Many traditional Labour voters stayed away from the polls as little more than 25 per cent of the electorate turned out to vote for the first mayor the borough has had. Previously, the council was administered by a cabinet system of locally elected representatives.
Even before yesterday's vote, the mayoral campaign had left the local Labour Party split. Mr Rahman, a former council leader, was originally selected as the party's candidate after a vote among members in the borough.
John Biggs, a local member of the London Assembly for the area, finished second in that ballot with Helal Abbas, the then-council leader, coming third.

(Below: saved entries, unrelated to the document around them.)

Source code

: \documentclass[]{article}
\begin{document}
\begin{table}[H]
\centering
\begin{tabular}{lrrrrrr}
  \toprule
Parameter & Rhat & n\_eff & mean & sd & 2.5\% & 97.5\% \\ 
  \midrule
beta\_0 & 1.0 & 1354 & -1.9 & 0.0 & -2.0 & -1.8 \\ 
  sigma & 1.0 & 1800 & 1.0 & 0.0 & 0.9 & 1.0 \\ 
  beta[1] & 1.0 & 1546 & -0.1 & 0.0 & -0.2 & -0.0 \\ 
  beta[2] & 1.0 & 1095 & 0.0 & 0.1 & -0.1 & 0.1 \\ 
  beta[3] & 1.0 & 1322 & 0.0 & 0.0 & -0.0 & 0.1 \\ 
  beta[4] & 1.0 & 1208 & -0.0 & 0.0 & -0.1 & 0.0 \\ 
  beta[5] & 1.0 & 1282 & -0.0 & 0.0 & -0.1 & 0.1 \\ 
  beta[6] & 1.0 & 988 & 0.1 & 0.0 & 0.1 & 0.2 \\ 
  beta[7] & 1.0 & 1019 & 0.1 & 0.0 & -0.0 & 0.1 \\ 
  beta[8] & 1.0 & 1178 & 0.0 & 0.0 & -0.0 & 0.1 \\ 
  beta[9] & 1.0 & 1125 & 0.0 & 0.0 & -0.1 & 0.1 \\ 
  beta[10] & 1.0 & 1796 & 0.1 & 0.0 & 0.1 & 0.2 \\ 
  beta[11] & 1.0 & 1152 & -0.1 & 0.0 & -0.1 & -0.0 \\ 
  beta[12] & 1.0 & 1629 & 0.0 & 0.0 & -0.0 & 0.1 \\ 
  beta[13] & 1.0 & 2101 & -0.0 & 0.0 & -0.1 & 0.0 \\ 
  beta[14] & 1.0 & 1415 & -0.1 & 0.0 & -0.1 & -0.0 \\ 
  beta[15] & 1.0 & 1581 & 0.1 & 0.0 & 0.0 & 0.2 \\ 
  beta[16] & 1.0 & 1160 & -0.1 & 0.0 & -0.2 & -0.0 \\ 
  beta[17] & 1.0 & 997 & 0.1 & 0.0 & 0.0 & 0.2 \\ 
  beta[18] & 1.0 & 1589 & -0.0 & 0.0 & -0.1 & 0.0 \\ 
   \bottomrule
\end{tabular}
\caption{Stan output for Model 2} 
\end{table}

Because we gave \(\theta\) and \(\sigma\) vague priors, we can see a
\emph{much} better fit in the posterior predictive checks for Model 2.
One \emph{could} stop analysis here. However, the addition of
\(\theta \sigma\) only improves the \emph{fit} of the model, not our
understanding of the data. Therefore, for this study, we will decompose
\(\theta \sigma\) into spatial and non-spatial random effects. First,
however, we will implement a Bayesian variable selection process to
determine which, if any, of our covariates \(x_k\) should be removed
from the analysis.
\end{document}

But Mr Abbas made a formal complaint to Labour's ruling body, the National Executive Committee (NEC), accusing Mr Rahman of vote-rigging and of having ties with extremists in Islamic Forum of Europe.

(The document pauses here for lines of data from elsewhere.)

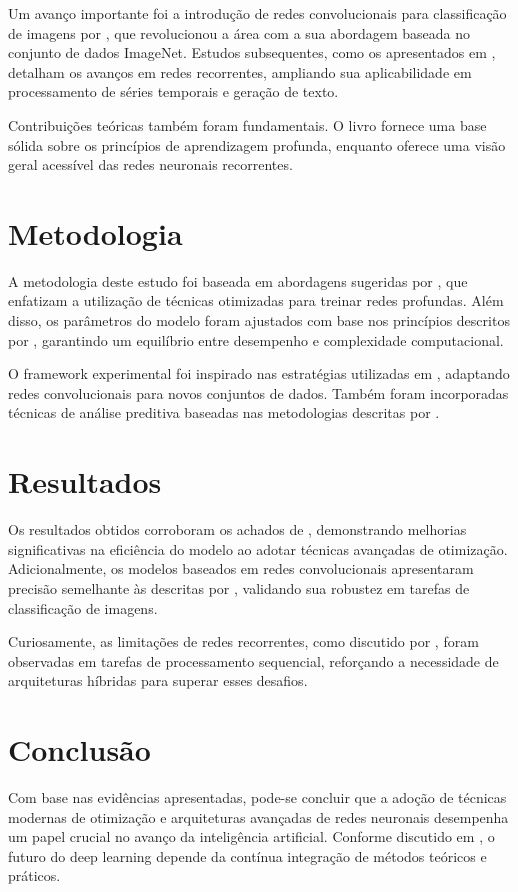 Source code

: 	Um avanço importante foi a introdução de redes convolucionais para classificação de imagens por \citet{krizhevsky2012}, que revolucionou a área com a sua abordagem baseada no conjunto de dados ImageNet. Estudos subsequentes, como os apresentados em \citet{noauthor2021}, detalham os avanços em redes recorrentes, ampliando sua aplicabilidade em processamento de séries temporais e geração de texto.
	
	Contribuições teóricas também foram fundamentais. O livro \citet{mitpress2018} fornece uma base sólida sobre os princípios de aprendizagem profunda, enquanto \citet{wikipedia2024} oferece uma visão geral acessível das redes neuronais recorrentes.
	
	\chapter{Metodologia}
	A metodologia deste estudo foi baseada em abordagens sugeridas por \citet{smith2021optimization}, que enfatizam a utilização de técnicas otimizadas para treinar redes profundas. Além disso, os parâmetros do modelo foram ajustados com base nos princípios descritos por \citet{rao2019}, garantindo um equilíbrio entre desempenho e complexidade computacional.
	
	O framework experimental foi inspirado nas estratégias utilizadas em \citet{krizhevsky2012}, adaptando redes convolucionais para novos conjuntos de dados. Também foram incorporadas técnicas de análise preditiva baseadas nas metodologias descritas por \citet{brown2020}.
	
	\chapter{Resultados}
	Os resultados obtidos corroboram os achados de \citet{smith2021optimization}, demonstrando melhorias significativas na eficiência do modelo ao adotar técnicas avançadas de otimização. Adicionalmente, os modelos baseados em redes convolucionais apresentaram precisão semelhante às descritas por \citet{krizhevsky2012}, validando sua robustez em tarefas de classificação de imagens.
	
	Curiosamente, as limitações de redes recorrentes, como discutido por \citet{noauthor2021}, foram observadas em tarefas de processamento sequencial, reforçando a necessidade de arquiteturas híbridas para superar esses desafios.
	
	\chapter{Conclusão}
	Com base nas evidências apresentadas, pode-se concluir que a adoção de técnicas modernas de otimização e arquiteturas avançadas de redes neuronais desempenha um papel crucial no avanço da inteligência artificial. Conforme discutido em \citet{goodfellow2016}, o futuro do deep learning depende da contínua integração de métodos teóricos e práticos.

The NEC upheld the complaint, dumped Mr Rahman and installed Mr Abbas as the official Labour candidate, ignoring the claims of Mr Biggs that he had the most votes after Mr Rahman.

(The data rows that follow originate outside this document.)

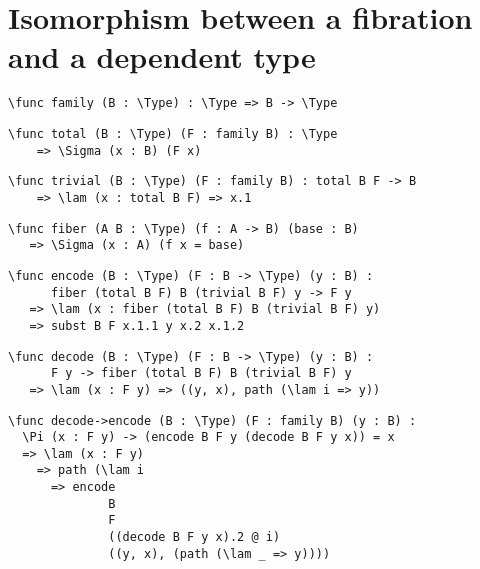 \section{Isomorphism between a fibration and a dependent type}

\begin{ListingEnv}[H]
\begin{lstlisting}
\func family (B : \Type) : \Type => B -> \Type
\end{lstlisting}
\end{ListingEnv}

\begin{ListingEnv}[H]
\begin{lstlisting}
\func total (B : \Type) (F : family B) : \Type 
	=> \Sigma (x : B) (F x)
\end{lstlisting}
\end{ListingEnv}

\begin{ListingEnv}[H]
\begin{lstlisting}
\func trivial (B : \Type) (F : family B) : total B F -> B 
	=> \lam (x : total B F) => x.1
\end{lstlisting}
\end{ListingEnv}

\begin{ListingEnv}[H]
\begin{lstlisting}
\func fiber (A B : \Type) (f : A -> B) (base : B)
   => \Sigma (x : A) (f x = base)
\end{lstlisting}
\end{ListingEnv}

\begin{ListingEnv}[H]
\begin{lstlisting}
\func encode (B : \Type) (F : B -> \Type) (y : B) :
      fiber (total B F) B (trivial B F) y -> F y
   => \lam (x : fiber (total B F) B (trivial B F) y)
   => subst B F x.1.1 y x.2 x.1.2
\end{lstlisting}
\end{ListingEnv}

\begin{ListingEnv}[H]
\begin{lstlisting}
\func decode (B : \Type) (F : B -> \Type) (y : B) :
      F y -> fiber (total B F) B (trivial B F) y
   => \lam (x : F y) => ((y, x), path (\lam i => y))
\end{lstlisting}
\end{ListingEnv}

\begin{ListingEnv}[H]
\begin{lstlisting}
\func decode->encode (B : \Type) (F : family B) (y : B) :
  \Pi (x : F y) -> (encode B F y (decode B F y x)) = x
  => \lam (x : F y)
    => path (\lam i
      => encode
              B
              F
              ((decode B F y x).2 @ i)
              ((y, x), (path (\lam _ => y))))
\end{lstlisting}
\end{ListingEnv}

Mr Rahman, who, like Mr Abbas, had arrived in the UK as a boy from Bangladesh, then announced he would stand as an independent.
In the heated campaign, Mr Abbas was accused of being a wife beater in pamphlets delivered to thousands of homes, though Mr Rahman denied he had anything to do with them.
Mr Rahman won the backing of Ken Livingstone, recently selected as Labour's candidate for next year's mayoral elections across the whole of London, and George Galloway, the well-known Saddam Hussein apologist who quit Labour and had represented the Tower Hamlets area as an MP for his Respect Party in the previous parliament.
Most political pundits had predicted that Mr Abbas would still emerge victorious but, after the votes were counted yesterday, it was Mr Rahman who ended up with an outright victory, without the need for second preferences to be counted.
He received 23,283 votes to Mr Abbas's 11,254. Neil King, the Conservative candidate, was in third place with 5,348, followed by the Liberal Democrats and the Greens.
"We may have lost tonight, but at least the Labour Party has clean hands," Mr Abbas said afterwards. "I am proud that we fought a clean, decent campaign and refused to get in the gutter with the candidate backed by George Galloway and the so-called Respect Party.
"This is a sad night for those of us who want to build a better future and a united Tower Hamlets."
Mr Rahman pledged to "serve the people of Tower Hamlets whether black or white or whatever their religion or creed".
He appealed to local people: "Whatever part of the community you belong to, work with me to deliver for the people of Tower Hamlets. If we work together and with each other we can do so. Join me to heal the divisions."
Mr Rahman will now pick up a £75,000-a-year (Dh432,000) salary and have overall control of a budget worth about £1 billion.